During Tech Field Day 8, we saw lots of great presentations from amazing companies. One presentation that disappointed, however, was Symantec. It was dull (lots of marketing) and a lot of the stuff they had to offer (like dedupe and compression in their storage file system) had been around in competing products for many years. If you use the products, that’s probably pretty exciting, but it’s not exactly making me want to jump in. And I think Robin Harris had the best description of their marketing position when he called it “Cloudwashing”. I’ve taken the liberty of creating a dictionary-style definition for Cloudwashing:

Cloudwashing: Verb. 1. The act of taking your shitty products and contriving some relevance to the blah blah cloud. 

One product that I particularly wasn’t impressed by was Symantec’s Veritas Operations Manager. It’s a suite that’s supposed to automate and report on a disparate set of operating systems and platforms, providing a single pane of glass for virtualized data center operations. “With just a few clicks on Veritas Operations Manager, you can start and stop multi-tier applications decreasing downtime.” That’s the marketing, anyway.

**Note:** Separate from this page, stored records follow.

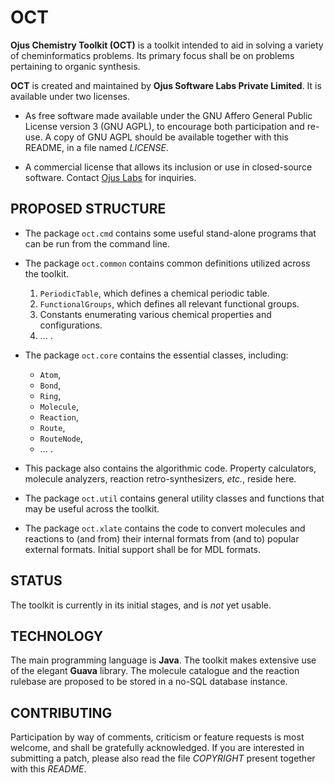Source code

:OCT
===
__Ojus Chemistry Toolkit (OCT)__ is a toolkit intended to aid in solving a variety of cheminformatics problems.  Its primary focus shall be on problems pertaining to organic synthesis.

__OCT__ is created and maintained by __Ojus Software Labs Private Limited__.  It is available under two licenses.

* As free software made available under the GNU Affero General Public License version 3 (GNU AGPL), to encourage both participation and re-use.  A copy of GNU AGPL should be available together with this README, in a file named _LICENSE_.

* A commercial license that allows its inclusion or use in closed-source software.  Contact [Ojus Labs](mailto:sales@ojuslabs.com) for inquiries.

PROPOSED STRUCTURE
------------------
*  The package `oct.cmd` contains some useful stand-alone programs that can be run from the command line.

*  The package `oct.common` contains common definitions utilized across the toolkit.
   1.  `PeriodicTable`, which defines a chemical periodic table.
   1.  `FunctionalGroups`, which defines all relevant functional groups.
   1.   Constants enumerating various chemical properties and configurations.
   1.  ... .

*  The package `oct.core` contains the essential classes, including:
   -  `Atom`,
   -  `Bond`,
   -  `Ring`,
   -  `Molecule`,
   -  `Reaction`,
   -  `Route`,
   -  `RouteNode`,
   -   ... .

*  This package also contains the algorithmic code.  Property calculators, molecule analyzers, reaction retro-synthesizers, _etc._, reside here.

*  The package `oct.util` contains general utility classes and functions that may be useful across the toolkit.

*  The package `oct.xlate` contains the code to convert molecules and reactions to (and from) their internal formats from (and to) popular external formats.  Initial support shall be for MDL formats.

STATUS
------
The toolkit is currently in its initial stages, and is _not_ yet usable.

TECHNOLOGY
----------
The main programming language is __Java__.  The toolkit makes extensive use of the elegant __Guava__ library.  The molecule catalogue and the reaction rulebase are proposed to be stored in a no-SQL database instance.

CONTRIBUTING
------------
Participation by way of comments, criticism or feature requests is most welcome, and shall be gratefully acknowledged.  If you are interested in submitting a patch, please also read the file _COPYRIGHT_ present together with this _README_.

In reality, what they seemed to have create was an elaborate system to… automatically restart a service if it failed. You’d install this pane of glass, pay the licensing fee or whatever, configure the hooks into all your application server, web servers, database servers… and what does it do? It restarts the process if it fails. What does it do beyond that? Not much more, from what I could see in the demo. I pressed them on a few issues during the presentation (which you can see here, the Virtual Business Services part starts around the 32 minutes mark), and that’s all they seemed to have. Restarting a process.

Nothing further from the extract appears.